Seperti diketahui, rasio gini merupakan ukuran yang paling sering digunakan dalam mengukur tingkat ketimpangan. Nilai rasio gini berkisar 0 (nol) hingga 1 (satu), di mana semakin mendekati 1 mengindikasikan tingkat ketimpangan yang semakin tinggi.

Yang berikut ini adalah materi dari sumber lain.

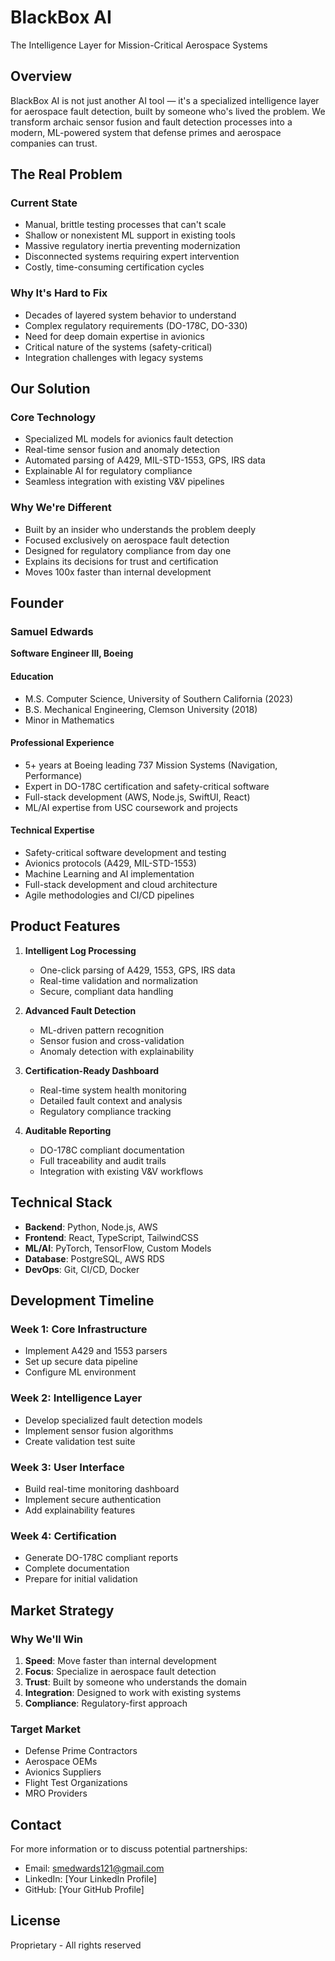 # BlackBox AI

The Intelligence Layer for Mission-Critical Aerospace Systems

## Overview

BlackBox AI is not just another AI tool — it's a specialized intelligence layer for aerospace fault detection, built by someone who's lived the problem. We transform archaic sensor fusion and fault detection processes into a modern, ML-powered system that defense primes and aerospace companies can trust.

## The Real Problem

### Current State
- Manual, brittle testing processes that can't scale
- Shallow or nonexistent ML support in existing tools
- Massive regulatory inertia preventing modernization
- Disconnected systems requiring expert intervention
- Costly, time-consuming certification cycles

### Why It's Hard to Fix
- Decades of layered system behavior to understand
- Complex regulatory requirements (DO-178C, DO-330)
- Need for deep domain expertise in avionics
- Critical nature of the systems (safety-critical)
- Integration challenges with legacy systems

## Our Solution

### Core Technology
- Specialized ML models for avionics fault detection
- Real-time sensor fusion and anomaly detection
- Automated parsing of A429, MIL-STD-1553, GPS, IRS data
- Explainable AI for regulatory compliance
- Seamless integration with existing V&V pipelines

### Why We're Different
- Built by an insider who understands the problem deeply
- Focused exclusively on aerospace fault detection
- Designed for regulatory compliance from day one
- Explains its decisions for trust and certification
- Moves 100x faster than internal development

## Founder

### Samuel Edwards
**Software Engineer III, Boeing**

#### Education
- M.S. Computer Science, University of Southern California (2023)
- B.S. Mechanical Engineering, Clemson University (2018)
- Minor in Mathematics

#### Professional Experience
- 5+ years at Boeing leading 737 Mission Systems (Navigation, Performance)
- Expert in DO-178C certification and safety-critical software
- Full-stack development (AWS, Node.js, SwiftUI, React)
- ML/AI expertise from USC coursework and projects

#### Technical Expertise
- Safety-critical software development and testing
- Avionics protocols (A429, MIL-STD-1553)
- Machine Learning and AI implementation
- Full-stack development and cloud architecture
- Agile methodologies and CI/CD pipelines

## Product Features

1. **Intelligent Log Processing**
   - One-click parsing of A429, 1553, GPS, IRS data
   - Real-time validation and normalization
   - Secure, compliant data handling

2. **Advanced Fault Detection**
   - ML-driven pattern recognition
   - Sensor fusion and cross-validation
   - Anomaly detection with explainability

3. **Certification-Ready Dashboard**
   - Real-time system health monitoring
   - Detailed fault context and analysis
   - Regulatory compliance tracking

4. **Auditable Reporting**
   - DO-178C compliant documentation
   - Full traceability and audit trails
   - Integration with existing V&V workflows

## Technical Stack

- **Backend**: Python, Node.js, AWS
- **Frontend**: React, TypeScript, TailwindCSS
- **ML/AI**: PyTorch, TensorFlow, Custom Models
- **Database**: PostgreSQL, AWS RDS
- **DevOps**: Git, CI/CD, Docker

## Development Timeline

### Week 1: Core Infrastructure
- Implement A429 and 1553 parsers
- Set up secure data pipeline
- Configure ML environment

### Week 2: Intelligence Layer
- Develop specialized fault detection models
- Implement sensor fusion algorithms
- Create validation test suite

### Week 3: User Interface
- Build real-time monitoring dashboard
- Implement secure authentication
- Add explainability features

### Week 4: Certification
- Generate DO-178C compliant reports
- Complete documentation
- Prepare for initial validation

## Market Strategy

### Why We'll Win
1. **Speed**: Move faster than internal development
2. **Focus**: Specialize in aerospace fault detection
3. **Trust**: Built by someone who understands the domain
4. **Integration**: Designed to work with existing systems
5. **Compliance**: Regulatory-first approach

### Target Market
- Defense Prime Contractors
- Aerospace OEMs
- Avionics Suppliers
- Flight Test Organizations
- MRO Providers

## Contact

For more information or to discuss potential partnerships:
- Email: smedwards121@gmail.com
- LinkedIn: [Your LinkedIn Profile]
- GitHub: [Your GitHub Profile]

## License

Proprietary - All rights reserved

Tak bisa disangkal, PS sendiri adalah bagian dari kelompok elite super kaya ini. Kelompok 1% ini, menurut hitungan PS jumlahnya di Indonesia hanya berkisar 2,7 juta orang. Namun, inilah menariknya PS. Sikap konsistensi PS mengkontraskan antara kepentingan kelompok 1% dengan mayoritas akar rumput, sekaligus sikap PS tak segan memberikan kritik atas perilaku kelompok elit, mengesankan PS memiliki posisi politik berbeda dengan karakteristik kelompok elit pada umumnya.
Bahkan visi politik PS—setidaknya seperti terungkap dalam dua bukunya itu–terlihat cenderung anti-elitisme dan anti-oligarki. “Elit Indonesia tidak jujur” adalah judul satu sub-bab dalam buku PS. Sebaliknya di sisi lain, PS sering mengatakan akan mendorong langkah-langkah politik pro-rakyat dan ekonomi kerakyatan. Benarkah PS demikian? Sementara ini, setidaknya tendensi itu sedikit tercermin dalam ide MBG. Bagaimana selebihnya? Mari kita tunggu bersama tanggal mainnya. Wait and see.